The Securities and Exchange Commission said Wednesday it has settled charges against GWFS Equities Inc., a Greenwood Village-based registered broker-dealer and affiliate of Empower Retirement, for not properly reporting attempts to hack into individual retirement accounts over a three-year period.
As part of the settlement, regulators fined the subsidiary of the retirement plan services giant $1.5 million and censured it for failing to file approximately 130 Suspicious Activity Reports, or SARs, on attempts, some successful, to illegally gain access to retirement plan accounts. Of the nearly 300 reports GWFS did file, some lacked the cyber information needed to help authorities track down the fraudsters, the SEC said.
“Across the financial services industry, we have seen a large increase in attempts by outside bad actors to gain unauthorized access to client accounts,” said Kurt L. Gottschall, director of the SEC’s Denver Regional Office, in a news release. “By failing to file SARs and by omitting information it knew about the suspicious activity it did report, GWFS deprived law enforcement of critical information relating to the threat that outside bad actors pose to retirees’ accounts, particularly when the unauthorized account access has been cyber-enabled.”
Between September 2015 and October 2018, GWFS saw repeated attempts to gain unauthorized access to the retirement accounts of individual retirement plan participants, the SEC said. The hackers often had improperly acquired personal identifying information, in some cases the electronic login information, including user names, email addresses and passwords.
Broker-dealers are required to file SARs in cases where fraudulent activity is suspected or when financial accounts are accessed without a legitimate business purpose.
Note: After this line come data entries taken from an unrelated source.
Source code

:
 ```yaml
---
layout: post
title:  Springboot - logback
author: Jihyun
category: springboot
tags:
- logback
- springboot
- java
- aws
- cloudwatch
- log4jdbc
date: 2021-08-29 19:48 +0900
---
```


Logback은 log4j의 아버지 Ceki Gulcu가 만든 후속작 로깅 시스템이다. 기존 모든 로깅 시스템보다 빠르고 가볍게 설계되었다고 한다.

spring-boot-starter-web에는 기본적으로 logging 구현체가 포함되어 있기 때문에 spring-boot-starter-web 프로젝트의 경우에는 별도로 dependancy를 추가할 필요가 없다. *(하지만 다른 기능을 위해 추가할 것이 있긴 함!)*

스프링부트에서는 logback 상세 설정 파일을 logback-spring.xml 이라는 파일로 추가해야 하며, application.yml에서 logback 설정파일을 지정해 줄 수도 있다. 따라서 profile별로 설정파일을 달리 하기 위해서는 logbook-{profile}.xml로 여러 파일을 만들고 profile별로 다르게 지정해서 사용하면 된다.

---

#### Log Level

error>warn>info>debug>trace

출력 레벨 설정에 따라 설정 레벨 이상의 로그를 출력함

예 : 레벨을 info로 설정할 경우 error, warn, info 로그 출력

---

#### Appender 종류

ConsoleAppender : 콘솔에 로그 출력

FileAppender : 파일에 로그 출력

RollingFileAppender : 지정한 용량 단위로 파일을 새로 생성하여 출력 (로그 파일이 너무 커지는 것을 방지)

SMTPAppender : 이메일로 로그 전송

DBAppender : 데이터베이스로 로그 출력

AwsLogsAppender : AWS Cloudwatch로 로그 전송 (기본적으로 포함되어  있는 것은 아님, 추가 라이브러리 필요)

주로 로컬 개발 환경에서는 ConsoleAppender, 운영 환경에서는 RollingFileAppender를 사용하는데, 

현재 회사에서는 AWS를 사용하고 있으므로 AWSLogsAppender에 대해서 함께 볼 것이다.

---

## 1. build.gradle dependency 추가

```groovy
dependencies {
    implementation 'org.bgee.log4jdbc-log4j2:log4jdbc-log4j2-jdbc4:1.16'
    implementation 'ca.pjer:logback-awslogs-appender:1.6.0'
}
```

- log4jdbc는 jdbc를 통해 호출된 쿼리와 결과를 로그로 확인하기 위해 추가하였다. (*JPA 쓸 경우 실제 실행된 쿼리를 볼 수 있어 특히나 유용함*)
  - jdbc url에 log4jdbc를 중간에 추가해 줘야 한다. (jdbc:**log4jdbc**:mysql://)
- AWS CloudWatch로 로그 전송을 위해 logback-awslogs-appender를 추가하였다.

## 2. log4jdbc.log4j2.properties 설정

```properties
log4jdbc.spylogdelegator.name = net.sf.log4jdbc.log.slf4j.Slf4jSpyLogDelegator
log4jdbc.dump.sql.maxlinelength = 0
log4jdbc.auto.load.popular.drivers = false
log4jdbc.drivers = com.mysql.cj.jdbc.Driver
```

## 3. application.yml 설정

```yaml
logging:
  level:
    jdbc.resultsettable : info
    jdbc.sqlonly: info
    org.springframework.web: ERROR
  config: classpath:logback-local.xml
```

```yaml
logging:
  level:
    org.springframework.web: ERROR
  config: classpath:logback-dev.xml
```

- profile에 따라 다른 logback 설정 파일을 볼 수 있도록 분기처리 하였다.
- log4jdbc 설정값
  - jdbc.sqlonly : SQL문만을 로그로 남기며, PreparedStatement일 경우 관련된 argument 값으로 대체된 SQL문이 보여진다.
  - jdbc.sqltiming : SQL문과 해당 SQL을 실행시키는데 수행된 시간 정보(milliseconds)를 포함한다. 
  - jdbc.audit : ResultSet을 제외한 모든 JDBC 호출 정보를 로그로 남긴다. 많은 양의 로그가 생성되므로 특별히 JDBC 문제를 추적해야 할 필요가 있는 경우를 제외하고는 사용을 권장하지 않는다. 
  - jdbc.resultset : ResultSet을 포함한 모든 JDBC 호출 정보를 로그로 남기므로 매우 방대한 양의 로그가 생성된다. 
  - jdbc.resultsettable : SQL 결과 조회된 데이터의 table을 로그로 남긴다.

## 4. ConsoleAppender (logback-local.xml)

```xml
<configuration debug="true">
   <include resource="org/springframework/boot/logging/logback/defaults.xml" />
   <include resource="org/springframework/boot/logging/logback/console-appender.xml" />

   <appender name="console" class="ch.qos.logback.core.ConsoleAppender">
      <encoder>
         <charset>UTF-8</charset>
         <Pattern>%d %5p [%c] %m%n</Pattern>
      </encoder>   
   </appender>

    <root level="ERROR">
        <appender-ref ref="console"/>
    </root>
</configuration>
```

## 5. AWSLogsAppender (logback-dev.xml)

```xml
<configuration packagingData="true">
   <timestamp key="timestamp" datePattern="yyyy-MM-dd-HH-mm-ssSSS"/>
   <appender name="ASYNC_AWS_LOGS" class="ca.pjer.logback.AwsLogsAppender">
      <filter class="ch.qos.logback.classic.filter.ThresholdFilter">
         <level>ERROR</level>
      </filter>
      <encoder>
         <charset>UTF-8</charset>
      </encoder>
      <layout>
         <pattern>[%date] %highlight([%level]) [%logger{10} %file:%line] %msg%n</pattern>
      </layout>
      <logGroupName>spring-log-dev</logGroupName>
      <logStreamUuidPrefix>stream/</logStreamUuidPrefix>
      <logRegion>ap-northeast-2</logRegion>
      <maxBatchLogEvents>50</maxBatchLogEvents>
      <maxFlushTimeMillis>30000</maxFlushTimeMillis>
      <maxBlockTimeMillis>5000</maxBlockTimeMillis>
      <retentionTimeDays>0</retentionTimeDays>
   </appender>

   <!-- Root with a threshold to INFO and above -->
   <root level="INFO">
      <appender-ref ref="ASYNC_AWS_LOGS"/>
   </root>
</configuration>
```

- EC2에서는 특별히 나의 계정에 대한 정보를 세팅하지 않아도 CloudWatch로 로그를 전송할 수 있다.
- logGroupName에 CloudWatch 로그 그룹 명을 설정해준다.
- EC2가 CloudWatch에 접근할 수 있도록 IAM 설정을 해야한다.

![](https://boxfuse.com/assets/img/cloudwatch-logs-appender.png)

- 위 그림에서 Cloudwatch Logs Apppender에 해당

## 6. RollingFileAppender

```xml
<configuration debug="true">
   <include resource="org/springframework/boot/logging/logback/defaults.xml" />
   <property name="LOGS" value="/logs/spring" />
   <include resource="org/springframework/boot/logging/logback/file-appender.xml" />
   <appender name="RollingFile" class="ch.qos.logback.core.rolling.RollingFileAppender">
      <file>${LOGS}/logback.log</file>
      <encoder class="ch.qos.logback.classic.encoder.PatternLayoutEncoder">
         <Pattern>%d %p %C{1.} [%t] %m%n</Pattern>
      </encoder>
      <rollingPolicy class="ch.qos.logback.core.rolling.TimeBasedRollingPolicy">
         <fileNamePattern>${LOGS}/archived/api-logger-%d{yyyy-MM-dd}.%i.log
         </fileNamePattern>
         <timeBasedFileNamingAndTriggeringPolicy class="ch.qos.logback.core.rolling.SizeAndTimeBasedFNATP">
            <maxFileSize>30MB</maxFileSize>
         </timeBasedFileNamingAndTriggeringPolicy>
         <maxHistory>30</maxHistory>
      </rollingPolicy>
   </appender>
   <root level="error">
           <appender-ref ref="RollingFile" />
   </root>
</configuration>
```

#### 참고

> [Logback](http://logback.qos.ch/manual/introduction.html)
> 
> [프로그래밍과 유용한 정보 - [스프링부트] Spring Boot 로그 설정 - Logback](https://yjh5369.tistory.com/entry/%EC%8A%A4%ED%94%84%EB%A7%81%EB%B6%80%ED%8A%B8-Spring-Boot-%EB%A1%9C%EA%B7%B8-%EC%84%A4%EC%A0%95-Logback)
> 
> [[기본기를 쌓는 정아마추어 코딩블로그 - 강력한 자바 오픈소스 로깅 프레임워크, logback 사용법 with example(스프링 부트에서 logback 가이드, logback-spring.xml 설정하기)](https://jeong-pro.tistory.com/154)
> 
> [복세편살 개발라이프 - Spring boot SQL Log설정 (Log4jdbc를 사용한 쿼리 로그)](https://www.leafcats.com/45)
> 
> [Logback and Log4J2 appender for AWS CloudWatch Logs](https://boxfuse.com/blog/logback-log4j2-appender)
The U.S. Treasury Department’s Financial Crimes Enforcement Network requires that SARs include information on the who, what, when, where and why behind the suspicious activity.
The SEC found that GWFS failed to file approximately 130 of the required reports and that of the nearly 300 SARs it did file, essential information was left out, including the URL and IP addresses that authorities needed to track down where the hacking attempts were originating.
The fine could have been larger, but the SEC noted in its order that GWFS cooperated with investigators and took several steps to beef up security, including adding dedicated anti-money laundering staff and systems, replacing key personnel, clarifying the delegation of responsibility for filing reports and implementing new policies, procedures and training.
As part of the agreement, GWFS said it would cease and desist from future violations. Empower Retirement is the nation’s second-largest retirement plan administrator with oversight of more than 12 million retirement accounts. It also has its name on Empower Field at Mile High.